Mosami: providing sophisticated, complex video processing via a simple, transparent API

APIs are really about dramatically scaling the number of other people who can make use of your core idea.”

Francis ZaneFrancis Zane (fzane@mosami.com) is a co-founder of Mosami, who has in past lives worked on complexity theory, web content delivery, and venture incubation. To see what he works on now, see http://blog.mosami.com


Tell us more about the Mosami API
Video conferencing has been shifting from something only a few experts could build to something integrated into tons of applications, and even appearing as a feature in web browsers, through Flash and webRTC.

With that shift, we see an opportunity to not just transport the video, but to let developers shape real-time video in the way that TV and movie producers and desktop video editing programs have done with offline video. We want to give people the ability to create custom video experiences for different use cases –social gaming, tech support, social content, and more.

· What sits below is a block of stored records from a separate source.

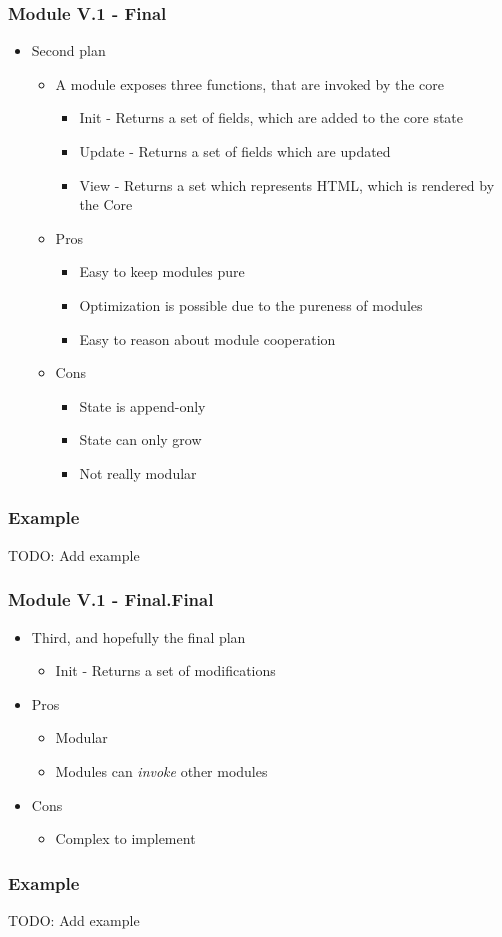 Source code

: \begin{frame}
  \frametitle{Module V.1 - Final}
  \begin{itemize}
    \item Second plan
    \begin{itemize}
      \item A module exposes three functions, that are invoked by the core
      \begin{itemize}
        \item Init - Returns a set of fields, which are added to the core state
        \item Update - Returns a set of fields which are updated
        \item View - Returns a set which represents HTML, which is rendered by
          the Core
      \end{itemize}
      \item Pros
      \begin{itemize}
        \item Easy to keep modules pure
        \item Optimization is possible due to the pureness of modules
        \item Easy to reason about module cooperation
      \end{itemize}
      \item Cons
      \begin{itemize}
        \item State is append-only
        \item State can only grow
        \item Not really modular
      \end{itemize}
    \end{itemize}
  \end{itemize}
\end{frame}

\begin{frame}
  \frametitle{Example}
  TODO: Add example
\end{frame}

\begin{frame}
  \frametitle{Module V.1 - Final.Final}
  \begin{itemize}
    \item Third, and hopefully the final plan
      \begin{itemize}
        \item Init - Returns a set of modifications
      \end{itemize}
    \item Pros
    \begin{itemize}
      \item Modular
      \item Modules can \textit{invoke} other modules
    \end{itemize}
    \item Cons
    \begin{itemize}
      \item Complex to implement
    \end{itemize}
  \end{itemize}
\end{frame}

\begin{frame}
  \frametitle{Example}
  TODO: Add example
\end{frame}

To do that, we provide sophisticated, complex video processing via a simple, transparent API. We created a set of media processing building blocks—algorithms to detect speech, faces and movement, to remove the background, to compose videos together, to overlay graphics, and more. And we’ve constructed a platform which developers can use to plug together all these advanced tools in novel ways to create their own video interactions.

What does the Mosami API offer?
Our API lets developers create imaginative and useful video experiences. We use REST because it easily integrates into many platforms and in many languages. The platform hides much of the complexity of real-time video processing platform, and gives just the right amount of flexibility so it can be used in interesting and novel ways. We also provide code samples for sending video between web browsers and the cloud that can be embedded in our customers’ web pages.

Why did we choose a platform-as-a-service model? Real-time video is still a hard problem that requires a specialized set of skills. Multimedia code is complex, hardware-sensitive, difficult to configure and tricky to manage. If the barrier to entry is being able to deal with that, we felt it would leave a lot of creative people and ideas on the table. Our API is designed to remove all the technical difficulties that have made multimedia programming so complex, and present to developers a simple, lightweight, yet powerful model that fits into their own development patterns and needs.

When did Mosami realized that it needed an API?
From very early on, we were convinced that the technology could enable many, many different kinds of new video applications. At the same time, there were only a handful of us working on it, and only so many applications we could develop ourselves. So the question for us became, how do we get lots more people involved? The answer was to make something that’s unbelievably easy to use, seamlessly scales from garage projects to enterprise deployments, and is loaded with cool features. So we’re chasing that goal. Running as service in the cloud with APIs, rather than as software libraries or applications to install, really let us simplify the process of building your own video application. That opens us up a world of people who would not have become involved before, including people who want to focus more on the experience than the technology

What recommendations and tips would you give to a company planning to launch an API?
The best way—really, the only way—to understand your API is to build apps yourself. At the beginning, you’ve probably thought more about your capabilities and how to use them than anyone else, and you can help your developers get started by sharing that insight through sample applications. Never underestimate the power of simplifying your API, and then simplifying it again. Stick to standards when they make sense, because it’s easier to find support for existing tools than to build your own knowledgebase. Make sure the API is explicit and transparent—by that I mean the developer should intuitively understand how and why the API is designed the way it is. Document everything, not just because your users will appreciate it, but because it forces you to smooth out any inconsistencies, and to see the API from the user’s perspective. It’s often easier to fix the API than describe why it’s quirky.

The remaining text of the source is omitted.